Ce serait bientôt son tour de ressentir la même douleur, G4 le savait. Pour l’heure, les impulsions envoyées directement dans le cerveau de G17 faisaient trembler les parties vivantes de son corps et vrillaient son cerveau inorganique de pics de douleur à la limite du supportable. Même si la douleur n’augmentait pas entre deux tours, c’était pire chaque fois.

Enfin, au terme d’une agonie qui avait duré plus que de raison, G17 cessa de convulser et se releva lentement. Du sang coulait le long de sa nuque, résultat des coups répétés de son crâne contre le sol. G4 avait voulu l’empêcher de se blesser, mais s’il l’avait touché il aurait ressenti une grande partie de sa douleur, sans pour autant soulager son compagnon. G17 le lui avait formellement interdit. C’était son tour, avait-il dit. Faire souffrir G4 n’aurait donc eu aucun sens. Le sang cessa rapidement de couler. Leur chair était fragile mais elle se réparait rapidement et ils ne risquaient pas de s’endommager réellement avec si peu de dégâts.

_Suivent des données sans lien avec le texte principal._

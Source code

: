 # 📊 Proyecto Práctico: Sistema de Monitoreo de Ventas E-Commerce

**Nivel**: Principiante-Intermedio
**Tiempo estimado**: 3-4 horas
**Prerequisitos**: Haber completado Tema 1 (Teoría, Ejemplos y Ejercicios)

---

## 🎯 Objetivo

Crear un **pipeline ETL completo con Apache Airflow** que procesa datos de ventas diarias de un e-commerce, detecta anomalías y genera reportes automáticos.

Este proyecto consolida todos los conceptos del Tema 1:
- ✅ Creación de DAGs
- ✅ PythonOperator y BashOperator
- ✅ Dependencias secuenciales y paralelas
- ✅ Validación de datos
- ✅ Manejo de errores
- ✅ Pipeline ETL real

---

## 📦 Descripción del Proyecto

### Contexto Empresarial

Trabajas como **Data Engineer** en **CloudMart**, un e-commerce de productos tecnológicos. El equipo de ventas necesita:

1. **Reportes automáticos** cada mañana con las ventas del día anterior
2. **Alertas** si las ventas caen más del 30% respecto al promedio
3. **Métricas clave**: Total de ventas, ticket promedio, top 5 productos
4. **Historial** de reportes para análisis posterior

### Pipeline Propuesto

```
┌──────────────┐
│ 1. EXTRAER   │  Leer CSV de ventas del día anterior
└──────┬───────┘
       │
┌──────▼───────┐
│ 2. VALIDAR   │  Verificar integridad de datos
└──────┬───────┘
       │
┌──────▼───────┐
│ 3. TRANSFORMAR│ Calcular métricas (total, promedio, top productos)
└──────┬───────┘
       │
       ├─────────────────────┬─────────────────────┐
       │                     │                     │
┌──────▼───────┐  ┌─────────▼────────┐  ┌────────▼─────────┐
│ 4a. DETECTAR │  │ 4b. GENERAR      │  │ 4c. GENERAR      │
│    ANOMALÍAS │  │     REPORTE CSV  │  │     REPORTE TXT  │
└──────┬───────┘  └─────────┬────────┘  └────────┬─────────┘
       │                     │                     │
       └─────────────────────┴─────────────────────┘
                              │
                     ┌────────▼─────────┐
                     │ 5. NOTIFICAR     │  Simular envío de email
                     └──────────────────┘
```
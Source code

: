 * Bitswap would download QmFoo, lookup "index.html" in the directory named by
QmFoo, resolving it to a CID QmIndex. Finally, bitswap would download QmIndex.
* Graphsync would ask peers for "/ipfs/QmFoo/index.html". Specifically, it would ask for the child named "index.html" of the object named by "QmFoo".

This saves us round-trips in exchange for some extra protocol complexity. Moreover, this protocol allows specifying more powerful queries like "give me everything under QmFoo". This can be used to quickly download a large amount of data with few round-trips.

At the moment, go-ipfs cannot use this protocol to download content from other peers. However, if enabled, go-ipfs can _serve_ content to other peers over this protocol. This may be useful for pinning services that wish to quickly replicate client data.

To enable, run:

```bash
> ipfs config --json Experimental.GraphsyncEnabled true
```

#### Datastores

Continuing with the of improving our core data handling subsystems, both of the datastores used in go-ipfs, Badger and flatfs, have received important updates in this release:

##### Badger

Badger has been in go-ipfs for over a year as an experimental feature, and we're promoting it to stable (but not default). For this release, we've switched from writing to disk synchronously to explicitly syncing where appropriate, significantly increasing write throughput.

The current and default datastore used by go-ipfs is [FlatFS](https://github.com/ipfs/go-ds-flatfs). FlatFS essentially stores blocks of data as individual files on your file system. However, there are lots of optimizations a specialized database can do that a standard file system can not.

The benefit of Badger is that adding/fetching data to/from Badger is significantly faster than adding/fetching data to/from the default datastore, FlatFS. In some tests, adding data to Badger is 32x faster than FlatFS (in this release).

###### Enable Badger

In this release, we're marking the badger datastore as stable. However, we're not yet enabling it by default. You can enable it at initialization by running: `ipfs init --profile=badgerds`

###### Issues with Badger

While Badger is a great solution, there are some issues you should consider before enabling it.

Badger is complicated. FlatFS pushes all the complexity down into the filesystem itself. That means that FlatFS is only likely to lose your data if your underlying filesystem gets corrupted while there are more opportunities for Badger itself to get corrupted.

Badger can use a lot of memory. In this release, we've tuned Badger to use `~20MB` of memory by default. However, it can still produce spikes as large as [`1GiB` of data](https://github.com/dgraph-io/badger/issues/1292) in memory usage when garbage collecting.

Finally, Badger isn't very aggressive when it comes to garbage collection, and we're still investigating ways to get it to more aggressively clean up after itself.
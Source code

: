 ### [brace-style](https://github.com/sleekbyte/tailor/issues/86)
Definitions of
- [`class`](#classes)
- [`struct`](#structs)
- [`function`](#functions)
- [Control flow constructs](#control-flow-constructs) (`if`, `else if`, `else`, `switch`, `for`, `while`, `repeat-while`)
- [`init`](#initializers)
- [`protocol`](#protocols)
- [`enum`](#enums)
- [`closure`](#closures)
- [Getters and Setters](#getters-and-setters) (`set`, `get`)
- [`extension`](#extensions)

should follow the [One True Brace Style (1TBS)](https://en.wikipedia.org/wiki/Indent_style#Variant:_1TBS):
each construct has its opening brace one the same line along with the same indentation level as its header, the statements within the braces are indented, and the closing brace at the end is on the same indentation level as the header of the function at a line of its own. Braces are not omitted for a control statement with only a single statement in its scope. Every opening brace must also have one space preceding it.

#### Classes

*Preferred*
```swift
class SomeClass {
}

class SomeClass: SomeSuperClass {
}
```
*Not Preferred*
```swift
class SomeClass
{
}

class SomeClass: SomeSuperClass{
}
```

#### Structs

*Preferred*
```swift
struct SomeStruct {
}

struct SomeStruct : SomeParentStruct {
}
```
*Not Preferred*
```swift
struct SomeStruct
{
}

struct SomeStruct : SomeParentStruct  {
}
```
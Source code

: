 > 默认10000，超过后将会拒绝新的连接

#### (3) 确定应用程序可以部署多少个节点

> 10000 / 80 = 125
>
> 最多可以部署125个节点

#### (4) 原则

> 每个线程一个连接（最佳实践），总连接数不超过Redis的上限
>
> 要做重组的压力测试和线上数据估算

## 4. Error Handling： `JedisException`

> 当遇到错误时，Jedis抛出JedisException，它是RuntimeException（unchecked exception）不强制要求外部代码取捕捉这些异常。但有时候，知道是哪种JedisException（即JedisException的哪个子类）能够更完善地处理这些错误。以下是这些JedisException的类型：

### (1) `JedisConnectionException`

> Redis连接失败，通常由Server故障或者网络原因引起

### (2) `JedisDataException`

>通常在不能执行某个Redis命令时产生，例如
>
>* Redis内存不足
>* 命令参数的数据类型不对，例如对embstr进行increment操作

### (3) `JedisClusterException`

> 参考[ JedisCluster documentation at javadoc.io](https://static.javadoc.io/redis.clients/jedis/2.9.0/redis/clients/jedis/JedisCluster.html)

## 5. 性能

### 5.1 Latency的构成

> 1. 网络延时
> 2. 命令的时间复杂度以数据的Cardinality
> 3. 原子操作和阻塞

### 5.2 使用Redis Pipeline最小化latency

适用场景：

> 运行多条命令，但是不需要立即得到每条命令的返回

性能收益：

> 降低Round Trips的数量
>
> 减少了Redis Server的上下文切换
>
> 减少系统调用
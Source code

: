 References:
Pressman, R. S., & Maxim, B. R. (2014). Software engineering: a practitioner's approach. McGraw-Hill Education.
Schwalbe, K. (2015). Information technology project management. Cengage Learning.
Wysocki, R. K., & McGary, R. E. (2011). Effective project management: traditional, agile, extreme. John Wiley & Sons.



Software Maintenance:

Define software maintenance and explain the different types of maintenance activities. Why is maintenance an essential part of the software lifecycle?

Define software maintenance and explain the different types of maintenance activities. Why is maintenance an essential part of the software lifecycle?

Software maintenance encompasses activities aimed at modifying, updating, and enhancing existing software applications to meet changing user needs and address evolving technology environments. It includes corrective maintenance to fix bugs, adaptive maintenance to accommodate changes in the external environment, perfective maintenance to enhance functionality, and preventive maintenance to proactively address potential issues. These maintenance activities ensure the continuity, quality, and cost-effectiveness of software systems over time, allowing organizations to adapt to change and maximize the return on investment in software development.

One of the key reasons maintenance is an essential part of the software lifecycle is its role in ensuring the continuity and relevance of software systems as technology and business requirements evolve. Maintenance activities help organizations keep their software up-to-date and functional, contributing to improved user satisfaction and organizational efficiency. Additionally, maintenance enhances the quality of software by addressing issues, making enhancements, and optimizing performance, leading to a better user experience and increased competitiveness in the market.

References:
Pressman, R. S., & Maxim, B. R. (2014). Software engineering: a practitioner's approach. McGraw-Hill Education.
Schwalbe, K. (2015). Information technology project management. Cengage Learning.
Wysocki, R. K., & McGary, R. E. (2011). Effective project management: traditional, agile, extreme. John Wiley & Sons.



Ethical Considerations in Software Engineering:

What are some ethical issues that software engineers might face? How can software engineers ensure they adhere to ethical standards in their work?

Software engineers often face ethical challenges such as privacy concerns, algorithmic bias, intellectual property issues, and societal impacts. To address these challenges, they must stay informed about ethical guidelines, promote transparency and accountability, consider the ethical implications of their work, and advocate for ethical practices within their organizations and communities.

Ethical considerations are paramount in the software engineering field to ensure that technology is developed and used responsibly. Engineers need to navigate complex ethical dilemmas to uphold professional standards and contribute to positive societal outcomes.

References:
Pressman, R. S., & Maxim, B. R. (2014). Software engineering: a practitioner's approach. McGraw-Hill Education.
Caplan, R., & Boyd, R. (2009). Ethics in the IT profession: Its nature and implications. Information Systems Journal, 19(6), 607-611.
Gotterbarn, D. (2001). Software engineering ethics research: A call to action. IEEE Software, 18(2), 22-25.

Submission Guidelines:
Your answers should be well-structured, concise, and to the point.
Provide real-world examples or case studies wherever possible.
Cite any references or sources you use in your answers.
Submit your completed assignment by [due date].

Les deux robots se firent face, comme à chaque pause. C’était un moment d’échange et de réconfort. De peur aussi. L’angoisse montait tandis que le cadran égrenait les chiffres fatals sur le mur. C’était parfaitement inutile d’ailleurs. Les chocs venaient avec la même régularité depuis qu’ils étaient dans cette pièce, depuis qu’on l’avait mis en réseau avec G17 pour qu’ils puissent communiquer.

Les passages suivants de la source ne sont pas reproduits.